While approving a pass-through rate increase announced earlier in the year by the Tennessee Valley Authority, the Johnson City Power Board’s board of directors also made changes to the utility’s rate structure that the company claims will help stabilize rates with no effect for current customers.
Under the new structure, the JCPB’s customer charge, a fixed fee on customers’ bills, will be increased by $2 to $14.51, but the rate per kilowatt-hour will drop by .02 cents.
“The changing of our rate structure, which was based on a cost of service study, is revenue neutral,” Power Board CEO Jeff Dykes told the board members Tuesday evening. “We’re not having a rate increase, we’re just shifting the charges for the fixed costs to the customer charge.”
With the changes, Dykes said the JCPB’s steady costs, for things like maintaining power poles and lines and reading meters, will be paid proportionally by the customer cost, making the charges more equitable, regardless of a customer’s use.
“If one person doesn’t use as much electricity as another, one of our employees still has to come out and read both meters, so the cost to read them is the same,” he said. “It’s better to include things like that in a customer cost that is the same across the board, so one person isn’t subsidizing the other.”
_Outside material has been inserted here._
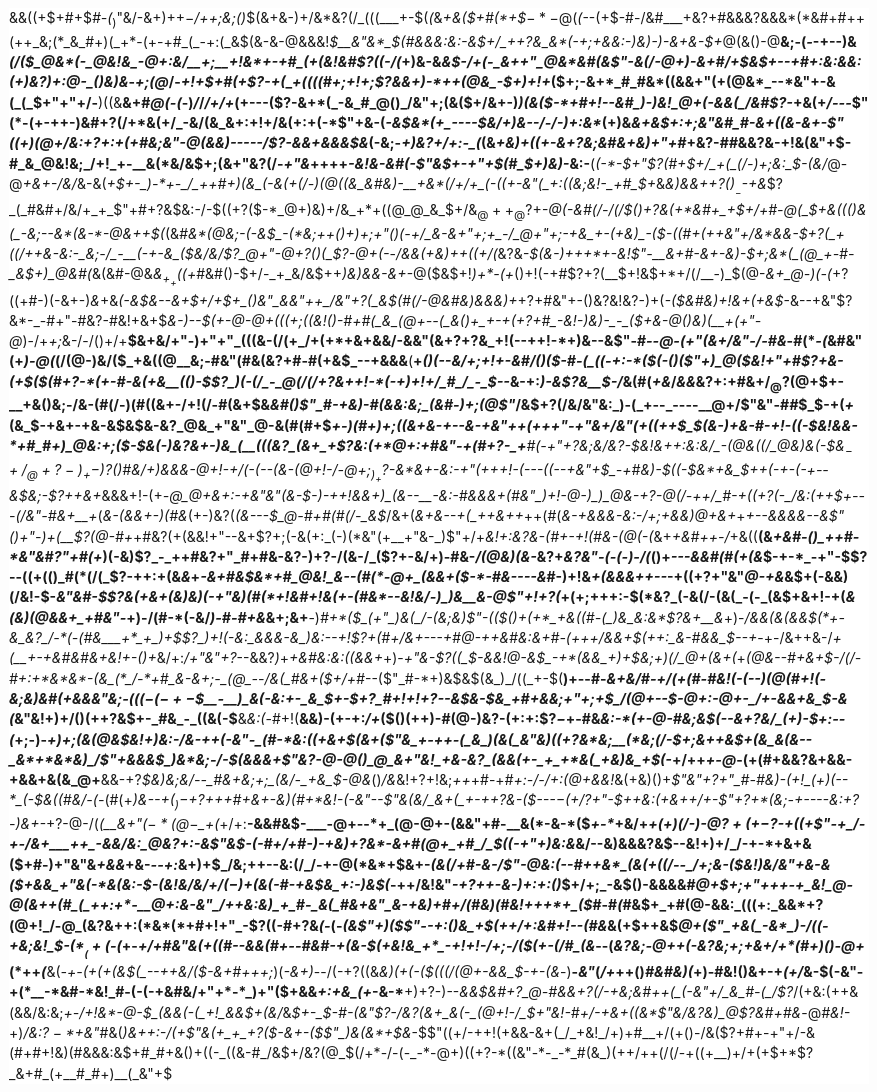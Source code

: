 &&((+$+#+$_#-(_$_)$"&/-&+)++_$-/+$+;&;()_$(&+&-)+/&*&?(/_(((___+-$(*(*&_+&($+#(*+$_$-*-@($_(_--(+$-#-/&#___+&?+#&&&?&&&*(*&#+#++(++_&;(*_&_#+)(_+*-(+-+#_(_-+:(_&$(&-&-@&&&!_$__&"&*_$(#&&&:&:-*&$+/_++?&_&*(-+;+&&:-)&)-)-&+&-$+*_@(&()-@__&;-(_-_-+--)&*(/($_@&*(-_@&!&_-@+:&/__+;__+!&*+-+#_(+(&!&#$?((-/(*+)&-&*&$-/+(-_&++"_@&*&#(&$"-&(/-@+)-&+#_/+$&$+-_-+#+:&:&_&:($+$_)&?_)+:_@-_()&)&*-_+;(@_/-_+!+$+#(+$?-+(____+_((((#+;+!+;$?&&+)-*++(@&_-$+)+!+_($+;-&+*_#_#&*((&&+"(+(@&*_--*&"+-&(_(_$+"+"+/-__)((&__&+#_@(-(_-)_/_/_/+/+_(+---($?-&+*(_-&_#_@()_/&"+;(&($+/&+-)_)(&($-*+#+!--&#_)-)&!_@+(-&&(_/&#$?-_+&(+_/---_$"(*-(+-++-)&#+?(/+*&(+/_-&/(&_&+:+!+/&(+:+(-*$"+&-(_-&$&*(+_----$&/+)&--/-/-)+:&*_(+)&*&+&$+:+;&"&#_#-&+((&-&+-$"((+)(@+/&:+?+:+(+#&;&"-@(&&)-----/$?-&&+&&&$&*(-&;-*+)&?+/+:-_(*(&_+&)+((+-&+?&;&#&+&)+"+#_+&?-#_#_&&?&-+!&(&"+$-#_&_@&!&;_/+!_+-__&(*&/&$+;(&+"&?(/-*+"&*++++_-&!&-&#(-$"&$+-+"+$(#_$+)&)-_&:-__(_(-*-$+"$?(#+$+/_+(_(/-)+;&:_$-(&/_@-@_+&+-/&/_&-&(*+$+-_)-*+-_/_++#+)(&_(-&(+(/-)(@((&_&#&)-__+&*(/+/+_(-((+-&"(_+:((&;&!-_+#_$+*&_&)&&++$?()__-$-+&_$?_(_#&#+/&/+_+_$"+#+?&$&:-/-$((+?($-*_@+)&)+/&_+*+((@_@_&_$+/&$_@++_@$?+*-@(-&#(/-/(/_$()+?&(+*&#+_+$+/+#-@_(_$+&((()&(_-&;--&*(&-*-@&++$(*(&_#&*(@&;___-(-&$_-(*&;++()+)+;+"()(-+/_&-&+"+;+_-/_@+"+;-+&_+-(+&)_-($-((#+(++&"+/&*&&-$+?(_+((/++&-&:-_&;-/_-__(-+-&_($&/&/$?_@+"-@+?()(_$?-@+_(-_-_/&&(+&)++((+/(_&?&*-$(&-)+++*+-&!$"-__&+#-&+-&)-$+;&*(_(@_+-#-_&$+)_@&#(*&(&#-@&_&$_+_+((+$_#&#()-$+/-_+_&/&$++_)&)&&-&+*-*_@($&$+!_)+*-(+_()+!(-+#$?+?(__$+!&$+*+/(/__-)_$(@-*&+_@-)(-(*+?((+#-)(-&+-)_&_+&_(-&$&--&+$+/+$+_()&"_&&"++_/&"+?(_&$(#(/-@&#&)&&&)+_+?+#&"+-()&?&!&?-)+(_-($&#&)+!&+(+&$_-&--+&"$?&*-_-#+"-#&?-#&!+&+$_&-)-*-$(+-@-@+(((+;((&!()-#+#(_&_(@+--(_&()+_+-+(+?+#_-&!-)&)-_-_($+&-@()&)(*__+(+"-@_)-/+_+;_&-/-/()+/+__$&+&/+"-)+"+"_(((&-(/(+_/+(+*+&+&&/-&&"(&+?+?&_+!(--++!-*+)&--&$"-#_--@-(+"(&+/&"-/-#&_-#(*_-(_&#&"(+_)-@(_(/(@-)&/($_+&((@__&;-#&"(#&(&?+#-#(+&$_--+&&&__(__+*()(--_&/+;+!+-&#_/()($-#-(_((-+:-*($(-()(_$"+)_@($&!+"+#$?+&-(+$($(#+?-*(+-#-&(+&__(()-$$?_)(-(/_-_@(/(/+?&++!-*(-+)+!+/_#_/_-_$_--*&-+:_)-&$?&__$-/_&(#(_+&_/_&&_&?+:+#&$+/_@$?(@+$+-__+&()&;-/&-(#(/-)(#((&+-/+!(/-#(&+$&_&#()$"_#-+&)-#(&&:&;_(&#-)+;(@$"_/&$+?(/&/&"&:_)-(_+--_----__@+/$"&"-#_#_$_$-+(*+*(&_$-+&+-+&-&$&$&-&?_@&_+"&"_@-&(#(#+$_____+-)(#+)+;((&+&_-_+--&-+&"++(_+++"_-+"_&+/&"(_+((++$_$(&-)+&-#-*+!-((*-$&!&&-*+#_#+)_@&:+;($-$&(-)&?&+-)&_(__(((&?_(&+_+$?&:_(+*_@+:+#&"-+(#+?-_+__#(-+"+?&;&/&?-$&!&++:&:&/_-(@&((/_@&)&(-$&$_-+/_@+?-)_+-)$?()_#&/+)&*&*_&__-@+!-*+/(-(*_--$($&-(@+!-/-@_$+;_)_+$?-_&*&_+-&:_-+"(+_++!-_(-_--(_(-_-+&"+$_-+#&)-$((-$&*+&_$++(-+__-(-_+--&$&;-$$?+$+&___+_&&&+!-(+*-@_@+&+:-+&"&"(&-$-)-++!&&+)_(&--__-&:-#&&&+(#&"_)+!-@-)_)_@&-+?-@(/-++/_#-+((+?(-_/&:(++$+---(/&"-#&+__+*(_&-(&&+-)(#&_(+-)&?(_(&---$_@-#+#(#(/-_&$_/&+(*&+&--+(_++&++*++(#(*&-_+&&&-&:-/+;+&&)_@+&+*+_+--&&&&--&$"()+"-)+(__$?(@-#+_+#&?(+(&&!+"--&+$?+;(-&(+:_(-)(*&"(+__+"&-_)$"+/+_&!+:&?&-(#+-+!(#&-(@(-(_&+_+&#++-/_+&((__(&*+&_#-_()_++*_#-*&"&#$?$"+#(+_)(-&)$?_-_++#&?+"_#+#&-&?-)+?-/(&-/_($?+-&/+)-#&-_/(@&)(&-_&?+*&?&"-(-(-)-/(*()+_---&&#(#(+(&_$-+-*_-+"-$$?--((+(()_#(*(/(_$?-++:+(&_&_+_-&+#&$&*+#_@&!_&--(#(*-@+_(&&+($-*-#&----&_#-)+!&*_+(&&&_++--*-+($(+$?+"&"_@-+&_&$+(-&&)(/&!-$-_&"&#-$$?&(+&+(&)&)(-+"&)(#(*+!&#+!&(+-(#&*--&!&/-)_)&__&-@$"+!+?(_+(+;+++:-$(*&?_(-&(/-(&(_-(-_(&$+&+!-+(*&(&)(@_&&_+_+#&"-*+)-/(#-*(-&/_)-#-#+&_&+;&+__-)_#+*($_(+"_)&(_/-(&;&)$"-(($()+(+*_+&((#-(_)&_&:&*$?&+__&_+)-*_/&&_(&(&_&$(*+-&_&?_/-*(-(#&___+*_+_)+$$?_)+!(-&:_&&&-&_)&:--+!$?___+(#+/&_+---+#_@-++_&#&:_&+#-(+++/&&+$(++:_&-#&&_$--+*-+-/&++&-/_+(__+-+&#&#&+&!+-()+_&/+:_/+"&"+?_--&&?_)_+_+&#&:&:((&&+_+)-*+"&-$?((_$-&&!_@-_&$_-+*(&&_+)+$&;+)(/_@+(&+(*+_(@&--#+&+$-/(/-#+:+*&*&*-(&_(*_/-*+#_&-&+;-_(@_--/&(_#&+($+/+#_--($"_#-*+)&$&$(&_)_/((_+-$(__)+--#-*&+&/_#-+_/(+(#-#&!(-(--)(@(#+!(-&;&)&#(+&&&"&;-_($((-(-+-$_$__-__)_&(-&:+-_&_$+-_$+?_#+!+!+?--&$_&-$&_+#+&&;+"+;+$_/(@+--$-@+:-@+-_/+-&&+&_$-&(*&"&!+)+/()(++?&$+-_#&_-_((&(-$__&*&:(*-#+!(__&&)-(+-+:_/+_($()(++)-#(@-)&?-(+:+:$?_$-$_+-#&_&:-*(+-@-#&;&$(--&+?&/_(+)-$+:--(_+;-)-*+)+;(&(@&$&!+)&:-/&-++(-&"-_(#-*&:((+&+$(&+($"&_+-++-(_&_)(&(_&"&)((+?&*&;__(*&;(/-$+;&++&_$+(&_&(&--_&*+*&*&)_/$"_+&&&$_)&*&;-/-$(&_&&+$"&?-@-@()_@_&+"&!_+&-&?_(&&(+-_+_+*&(_+&)&_+$_(-*+/++_+-@_-(+(#+&&?&+&&-+&&+&(&_@+__&&-+?_$&)&;&/--_#&+&;+;_(&/-_+&_$-@&_()_/&_&!+?+!&;_++_+#-+_#+:-/-/+:(@+&&!_&(+&)()+*$"&"+?+"_#-#&)-(+!_(+)(--*_(-$&((#&/-(-*(#(+_)&--+($_)-$+?+++#+&+-&)(#+*&!-___(-&"--$"&(&/_&+(_+-++?&-($---$-(+/$?+"-$++&:(+&++/+-$"+?+*_(&;-+----&:+?-)&+-_+?-@-/(*(__&+"($-*(@-$_+(*+/+:__-&&#&$-___-@+--*+_(@-@+-(&&"+#-__&(*-&-*($_+-*_+&/+*+(+)(/-)-@$?+(+-$?-+(_(+$"-+_/-+-/&+___++_-&&/&:_@&?+:-&$"&$-(-#+/+#-)-+&)+?&*-&+#(@+_+#_/_$((_-+"+)&:&*&/--&)&&&?&$--&!+)+/_/-+-*+&+&($+#-)+"&"&*+&&*+&-_-*-*+:_&+)+$_/&;++--&:(/_/-+-@(*&*+$&+-*(&(/+#-&-/$"-@&:(--#++&*_(&(+((/--_/+;&-($&!_)&/&"+&-&($+&&_+"&(-*&(&:-$-(&!&/&/_+_/($-)+$_$($&(-#-+&$&_+:-)&$(*-++/&!&"_-+?++-&-)+:+:()_$+/+;_-&$()-&&&&#_@+$+;+"+++-+_&!_@-@(&++(#_(_++:+*-__@+:&-&"_/++&:&)_+_#-_&(_#&+&"_&-+&)+#+/(#&)(#&!+++*+_($_#-#_(_#&$+_+#(@-&&:_(((+:_&&*+?(@+!_/-@_(&?&++:(*&*(*+#+!+"_-$?((-#+?&_(-_(-*(&$"+)($$"--+:()&_+$(++/+:&#+!--(#&*&(+$++&$_@+($"_+&(_-&*_)-/((-+&;&!_$-$(*__(+($-(_+-*+/+#&"&(+((#--&&(#+--#&#-+(&-$(+&!&_+*_-+!+!-/+;-/($(+-(_/_#_(&*--(_&?&;-@++(-&?&;+;+&+/+*(#+)()-@+_(*++_(___&(_-+-(+(+(&$(_--++&/($-&+#+++;_)(_-&+)_--/(-+?((&_&)(+(-($(((/(@+-&&_$-+-(&_-)__-_&"_(_/+_++()_#&#&)(_+)-#&!()&+-+_(+/_&-$(-&"-+(*__-*&#-*&!_#-(-(-+&#&/+"+*-*_)+"($+&&*+:+&_(+*-&-*__+)+?-)--_&&$&#+?_@-#&&+?(/-+&;&#++(_(-&"+/_&_#-(_/$?_/(+&:(++&(&&/&:&;_+-/+!&*-@-$_(&&(-(_+!_&&$+(&/_&_$+-_$-#-(&"$?-/&?(&+_&(-_(@+!-/_$+"&!-#+/-+&+((&*$"&/&?&)_@$?&#+#&_-@_#&!-_+)_/&:$?-*+$&"_#&(_)&++:-/(+$"&(+_+_+?($-&+-($$"_)&(&*+$&_-$$"((+/-++!(+&&-&+(_/_+&!_/+)+#__+/(+()-/&($?+#+-+"+/-&(#+#+!&)(#&&&:&$+#_#+&()+((-_((&-#_/&$+/&?(@_$(/+*-/-(-_-*-@+)((+?-*((&"-*-_-*_#(&_)(++/++(/(/-+((+__)+/+(+$+*$?_&+#_(+__#_#+)__(_&"+$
Dykes said a study conducted a couple of years ago recommended the structure change, but the board has only just gotten around to enacting it.
“It’s really been a long time coming,” he said. “By making sure that those fixed costs are paid for, it reduces our risk as a company and it reduces down the road the requirement to have a rate increase from our customers.”
Dykes said the changes will be revenue neutral, which means the company will not collect any new money — a requirement mandated by the TVA.
JCPB customers will see changes to their bills in October, but not in the direction they expected.
A 1.5 percent rate increase passed as part of the TVA’s 2014 fiscal year budget will be offset by less expensive fuel costs in October, Dykes said.
The board unanimously approved the increase, which would amount to slightly more than $1.50 per month for the average user, but Dykes said heavy rains this summer increased production at the agency’s hydroelectric dams and reduced the need to buy power and fuel from other suppliers.
“Even with TVA’s increase, the cost per kilowatt-hour will decrease,” he said. “That’s good news for everybody.”